(TO DO) Entries must be copied exactly, with nothing left out.

(RECORDS PROVIDED)
○ ○ ○
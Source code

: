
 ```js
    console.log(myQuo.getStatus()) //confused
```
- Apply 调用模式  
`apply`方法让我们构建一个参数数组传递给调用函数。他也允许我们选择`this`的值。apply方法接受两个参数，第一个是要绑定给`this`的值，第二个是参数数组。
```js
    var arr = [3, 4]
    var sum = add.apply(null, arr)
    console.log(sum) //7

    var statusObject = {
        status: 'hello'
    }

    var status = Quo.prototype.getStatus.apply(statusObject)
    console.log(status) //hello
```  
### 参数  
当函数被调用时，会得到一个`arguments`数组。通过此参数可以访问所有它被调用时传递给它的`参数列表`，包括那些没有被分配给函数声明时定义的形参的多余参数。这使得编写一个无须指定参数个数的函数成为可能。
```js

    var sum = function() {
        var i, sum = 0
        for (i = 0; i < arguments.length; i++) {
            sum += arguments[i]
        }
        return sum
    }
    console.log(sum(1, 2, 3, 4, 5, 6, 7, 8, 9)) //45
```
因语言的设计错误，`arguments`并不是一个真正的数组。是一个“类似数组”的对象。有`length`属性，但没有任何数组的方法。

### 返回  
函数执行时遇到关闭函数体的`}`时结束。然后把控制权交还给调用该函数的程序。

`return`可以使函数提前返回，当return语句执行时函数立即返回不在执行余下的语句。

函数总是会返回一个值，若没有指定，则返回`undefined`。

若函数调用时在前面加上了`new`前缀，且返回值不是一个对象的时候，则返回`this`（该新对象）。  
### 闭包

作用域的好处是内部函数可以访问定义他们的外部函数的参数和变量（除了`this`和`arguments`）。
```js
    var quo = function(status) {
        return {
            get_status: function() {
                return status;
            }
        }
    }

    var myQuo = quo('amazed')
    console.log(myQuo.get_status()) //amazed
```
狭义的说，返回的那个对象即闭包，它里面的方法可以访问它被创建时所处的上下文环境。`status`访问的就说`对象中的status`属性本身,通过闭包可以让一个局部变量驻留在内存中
○ ○ ○
(WRITTEN RESPONSE)
Source code

:
 ```js
    console.log(myQuo.getStatus()) //confused
```
- Apply 调用模式  
`apply`方法让我们构建一个参数数组传递给调用函数。他也允许我们选择`this`的值。apply方法接受两个参数，第一个是要绑定给`this`的值，第二个是参数数组。
```js
    var arr = [3, 4]
    var sum = add.apply(null, arr)
    console.log(sum) //7

    var statusObject = {
        status: 'hello'
    }

    var status = Quo.prototype.getStatus.apply(statusObject)
    console.log(status) //hello
```  
### 参数  
当函数被调用时，会得到一个`arguments`数组。通过此参数可以访问所有它被调用时传递给它的`参数列表`，包括那些没有被分配给函数声明时定义的形参的多余参数。这使得编写一个无须指定参数个数的函数成为可能。
```js

    var sum = function() {
        var i, sum = 0
        for (i = 0; i < arguments.length; i++) {
            sum += arguments[i]
        }
        return sum
    }
    console.log(sum(1, 2, 3, 4, 5, 6, 7, 8, 9)) //45
```
因语言的设计错误，`arguments`并不是一个真正的数组。是一个“类似数组”的对象。有`length`属性，但没有任何数组的方法。

### 返回  
函数执行时遇到关闭函数体的`}`时结束。然后把控制权交还给调用该函数的程序。

`return`可以使函数提前返回，当return语句执行时函数立即返回不在执行余下的语句。

函数总是会返回一个值，若没有指定，则返回`undefined`。

若函数调用时在前面加上了`new`前缀，且返回值不是一个对象的时候，则返回`this`（该新对象）。  
### 闭包

作用域的好处是内部函数可以访问定义他们的外部函数的参数和变量（除了`this`和`arguments`）。
```js
    var quo = function(status) {
        return {
            get_status: function() {
                return status;
            }
        }
    }

    var myQuo = quo('amazed')
    console.log(myQuo.get_status()) //amazed
```
狭义的说，返回的那个对象即闭包，它里面的方法可以访问它被创建时所处的上下文环境。`status`访问的就说`对象中的status`属性本身,通过闭包可以让一个局部变量驻留在内存中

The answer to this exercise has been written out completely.